Figure 3. Role of A3B and A3A loop 3 in binding to gamma-herpesvirus ribonucleotide reductases (RNRs).

(A) Ribbon schematic of the Epstein-Barr virus (EBV) BORF2-A3Bctd complex (pdb 7rw6, chains A and B) with BORF2 in blue and A3Bctd in gray. Gray dashed line represents the L3 region not visible by cryo-EM. (B) Co-immunoprecipitation (Co-IP) of A3 L3 chimeras with EBV BORF2 and Kaposi’s sarcoma-associated herpesvirus (KSHV) ORF61. FLAG-tagged RNR subunits were co-expressed with the indicated A3-EGFP constructs in 293T cells, affinity purified, and analyzed by immunoblotting to detect co-purifying A3 proteins. (C) Representative IF microscopy images of HeLa cells co-transfected with FLAG-tagged EBV BORF2 or KSHV ORF61 (red) and the indicated A3-EGFP constructs (green).
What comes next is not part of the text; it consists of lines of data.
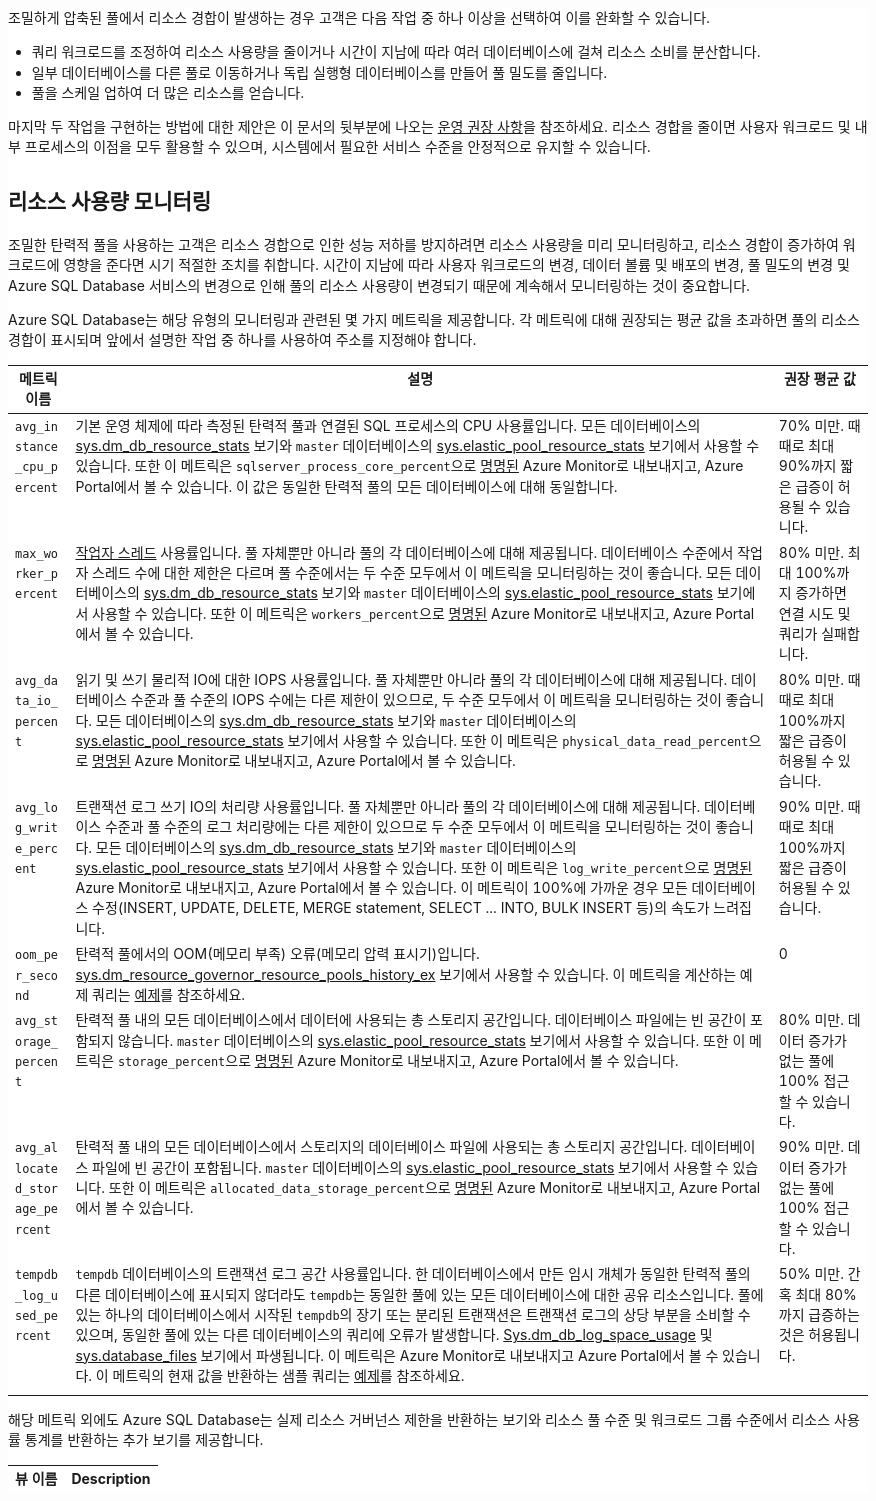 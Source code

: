 조밀하게 압축된 풀에서 리소스 경합이 발생하는 경우 고객은 다음 작업 중 하나 이상을 선택하여 이를 완화할 수 있습니다.

- 쿼리 워크로드를 조정하여 리소스 사용량을 줄이거나 시간이 지남에 따라 여러 데이터베이스에 걸쳐 리소스 소비를 분산합니다.
- 일부 데이터베이스를 다른 풀로 이동하거나 독립 실행형 데이터베이스를 만들어 풀 밀도를 줄입니다.
- 풀을 스케일 업하여 더 많은 리소스를 얻습니다.

마지막 두 작업을 구현하는 방법에 대한 제안은 이 문서의 뒷부분에 나오는 [운영 권장 사항](#operational-recommendations)을 참조하세요. 리소스 경합을 줄이면 사용자 워크로드 및 내부 프로세스의 이점을 모두 활용할 수 있으며, 시스템에서 필요한 서비스 수준을 안정적으로 유지할 수 있습니다.

## <a name="monitoring-resource-consumption"></a>리소스 사용량 모니터링

조밀한 탄력적 풀을 사용하는 고객은 리소스 경합으로 인한 성능 저하를 방지하려면 리소스 사용량을 미리 모니터링하고, 리소스 경합이 증가하여 워크로드에 영향을 준다면 시기 적절한 조치를 취합니다. 시간이 지남에 따라 사용자 워크로드의 변경, 데이터 볼륨 및 배포의 변경, 풀 밀도의 변경 및 Azure SQL Database 서비스의 변경으로 인해 풀의 리소스 사용량이 변경되기 때문에 계속해서 모니터링하는 것이 중요합니다.

Azure SQL Database는 해당 유형의 모니터링과 관련된 몇 가지 메트릭을 제공합니다. 각 메트릭에 대해 권장되는 평균 값을 초과하면 풀의 리소스 경합이 표시되며 앞에서 설명한 작업 중 하나를 사용하여 주소를 지정해야 합니다.

|메트릭 이름|설명|권장 평균 값|
|----------|--------------------------------|------------|
|`avg_instance_cpu_percent`|기본 운영 체제에 따라 측정된 탄력적 풀과 연결된 SQL 프로세스의 CPU 사용률입니다. 모든 데이터베이스의 [sys.dm_db_resource_stats](/sql/relational-databases/system-dynamic-management-views/sys-dm-db-resource-stats-azure-sql-database) 보기와 `master` 데이터베이스의 [sys.elastic_pool_resource_stats](/sql/relational-databases/system-catalog-views/sys-elastic-pool-resource-stats-azure-sql-database) 보기에서 사용할 수 있습니다. 또한 이 메트릭은 `sqlserver_process_core_percent`으로 [명명된](../../azure-monitor/essentials/metrics-supported.md#microsoftsqlserverselasticpools) Azure Monitor로 내보내지고, Azure Portal에서 볼 수 있습니다. 이 값은 동일한 탄력적 풀의 모든 데이터베이스에 대해 동일합니다.|70% 미만. 때때로 최대 90%까지 짧은 급증이 허용될 수 있습니다.|
|`max_worker_percent`|[작업자 스레드](/sql/relational-databases/thread-and-task-architecture-guide) 사용률입니다. 풀 자체뿐만 아니라 풀의 각 데이터베이스에 대해 제공됩니다. 데이터베이스 수준에서 작업자 스레드 수에 대한 제한은 다르며 풀 수준에서는 두 수준 모두에서 이 메트릭을 모니터링하는 것이 좋습니다. 모든 데이터베이스의 [sys.dm_db_resource_stats](/sql/relational-databases/system-dynamic-management-views/sys-dm-db-resource-stats-azure-sql-database) 보기와 `master` 데이터베이스의 [sys.elastic_pool_resource_stats](/sql/relational-databases/system-catalog-views/sys-elastic-pool-resource-stats-azure-sql-database) 보기에서 사용할 수 있습니다. 또한 이 메트릭은 `workers_percent`으로 [명명된](../../azure-monitor/essentials/metrics-supported.md#microsoftsqlserverselasticpools) Azure Monitor로 내보내지고, Azure Portal에서 볼 수 있습니다.|80% 미만. 최대 100%까지 증가하면 연결 시도 및 쿼리가 실패합니다.|
|`avg_data_io_percent`|읽기 및 쓰기 물리적 IO에 대한 IOPS 사용률입니다. 풀 자체뿐만 아니라 풀의 각 데이터베이스에 대해 제공됩니다. 데이터베이스 수준과 풀 수준의 IOPS 수에는 다른 제한이 있으므로, 두 수준 모두에서 이 메트릭을 모니터링하는 것이 좋습니다. 모든 데이터베이스의 [sys.dm_db_resource_stats](/sql/relational-databases/system-dynamic-management-views/sys-dm-db-resource-stats-azure-sql-database) 보기와 `master` 데이터베이스의 [sys.elastic_pool_resource_stats](/sql/relational-databases/system-catalog-views/sys-elastic-pool-resource-stats-azure-sql-database) 보기에서 사용할 수 있습니다. 또한 이 메트릭은 `physical_data_read_percent`으로 [명명된](../../azure-monitor/essentials/metrics-supported.md#microsoftsqlserverselasticpools) Azure Monitor로 내보내지고, Azure Portal에서 볼 수 있습니다.|80% 미만. 때때로 최대 100%까지 짧은 급증이 허용될 수 있습니다.|
|`avg_log_write_percent`|트랜잭션 로그 쓰기 IO의 처리량 사용률입니다. 풀 자체뿐만 아니라 풀의 각 데이터베이스에 대해 제공됩니다. 데이터베이스 수준과 풀 수준의 로그 처리량에는 다른 제한이 있으므로 두 수준 모두에서 이 메트릭을 모니터링하는 것이 좋습니다. 모든 데이터베이스의 [sys.dm_db_resource_stats](/sql/relational-databases/system-dynamic-management-views/sys-dm-db-resource-stats-azure-sql-database) 보기와 `master` 데이터베이스의 [sys.elastic_pool_resource_stats](/sql/relational-databases/system-catalog-views/sys-elastic-pool-resource-stats-azure-sql-database) 보기에서 사용할 수 있습니다. 또한 이 메트릭은 `log_write_percent`으로 [명명된](../../azure-monitor/essentials/metrics-supported.md#microsoftsqlserverselasticpools) Azure Monitor로 내보내지고, Azure Portal에서 볼 수 있습니다. 이 메트릭이 100%에 가까운 경우 모든 데이터베이스 수정(INSERT, UPDATE, DELETE, MERGE statement, SELECT ... INTO, BULK INSERT 등)의 속도가 느려집니다.|90% 미만. 때때로 최대 100%까지 짧은 급증이 허용될 수 있습니다.|
|`oom_per_second`|탄력적 풀에서의 OOM(메모리 부족) 오류(메모리 압력 표시기)입니다. [sys.dm_resource_governor_resource_pools_history_ex](/sql/relational-databases/system-dynamic-management-views/sys-dm-resource-governor-resource-pools-history-ex-azure-sql-database) 보기에서 사용할 수 있습니다. 이 메트릭을 계산하는 예제 쿼리는 [예제](#examples)를 참조하세요.|0|
|`avg_storage_percent`|탄력적 풀 내의 모든 데이터베이스에서 데이터에 사용되는 총 스토리지 공간입니다. 데이터베이스 파일에는 빈 공간이 포함되지 않습니다. `master` 데이터베이스의 [sys.elastic_pool_resource_stats](/sql/relational-databases/system-catalog-views/sys-elastic-pool-resource-stats-azure-sql-database) 보기에서 사용할 수 있습니다. 또한 이 메트릭은 `storage_percent`으로 [명명된](../../azure-monitor/essentials/metrics-supported.md#microsoftsqlserverselasticpools) Azure Monitor로 내보내지고, Azure Portal에서 볼 수 있습니다.|80% 미만. 데이터 증가가 없는 풀에 100% 접근할 수 있습니다.|
|`avg_allocated_storage_percent`|탄력적 풀 내의 모든 데이터베이스에서 스토리지의 데이터베이스 파일에 사용되는 총 스토리지 공간입니다. 데이터베이스 파일에 빈 공간이 포함됩니다. `master` 데이터베이스의 [sys.elastic_pool_resource_stats](/sql/relational-databases/system-catalog-views/sys-elastic-pool-resource-stats-azure-sql-database) 보기에서 사용할 수 있습니다. 또한 이 메트릭은 `allocated_data_storage_percent`으로 [명명된](../../azure-monitor/essentials/metrics-supported.md#microsoftsqlserverselasticpools) Azure Monitor로 내보내지고, Azure Portal에서 볼 수 있습니다.|90% 미만. 데이터 증가가 없는 풀에 100% 접근할 수 있습니다.|
|`tempdb_log_used_percent`|`tempdb` 데이터베이스의 트랜잭션 로그 공간 사용률입니다. 한 데이터베이스에서 만든 임시 개체가 동일한 탄력적 풀의 다른 데이터베이스에 표시되지 않더라도 `tempdb`는 동일한 풀에 있는 모든 데이터베이스에 대한 공유 리소스입니다. 풀에 있는 하나의 데이터베이스에서 시작된 `tempdb`의 장기 또는 분리된 트랜잭션은 트랜잭션 로그의 상당 부분을 소비할 수 있으며, 동일한 풀에 있는 다른 데이터베이스의 쿼리에 오류가 발생합니다. [Sys.dm_db_log_space_usage](/sql/relational-databases/system-dynamic-management-views/sys-dm-db-log-space-usage-transact-sql) 및 [sys.database_files](/sql/relational-databases/system-catalog-views/sys-database-files-transact-sql) 보기에서 파생됩니다. 이 메트릭은 Azure Monitor로 내보내지고 Azure Portal에서 볼 수 있습니다. 이 메트릭의 현재 값을 반환하는 샘플 쿼리는 [예제](#examples)를 참조하세요.|50% 미만. 간혹 최대 80%까지 급증하는 것은 허용됩니다.|
|||

해당 메트릭 외에도 Azure SQL Database는 실제 리소스 거버넌스 제한을 반환하는 보기와 리소스 풀 수준 및 워크로드 그룹 수준에서 리소스 사용률 통계를 반환하는 추가 보기를 제공합니다.

|뷰 이름|Description|  
|-----------------|--------------------------------|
Scale = 10 μm. (D–E) Quantification of A3-EGFP relocalization in HeLa cells expressing EBV BORF2 or KSHV ORF61. Panel D shows the percentage of cells exhibiting relocalized A3-EGFP (mean ± standard deviation, n≥100 cells per condition). Statistical analyses were performed using unpaired t-tests to determine significant changes in the relocalization of L3 swapped A3s (darker shade) relative to wild-type (WT) (lighter shade; n=3 independent experimental replicates; ns, not significant p>0.5; *p≤0.5; **p≤0.01; ***p≤0.001). Panel E shows Pearson correlation coefficient (PCC) values for A3-EGFP (or EGFP alone as a control) and Hoechst (nuclear stain). Density curves show the PCC value distribution in each condition, and the white vertical lines indicate the median PCC value (n≥100 cells per condition).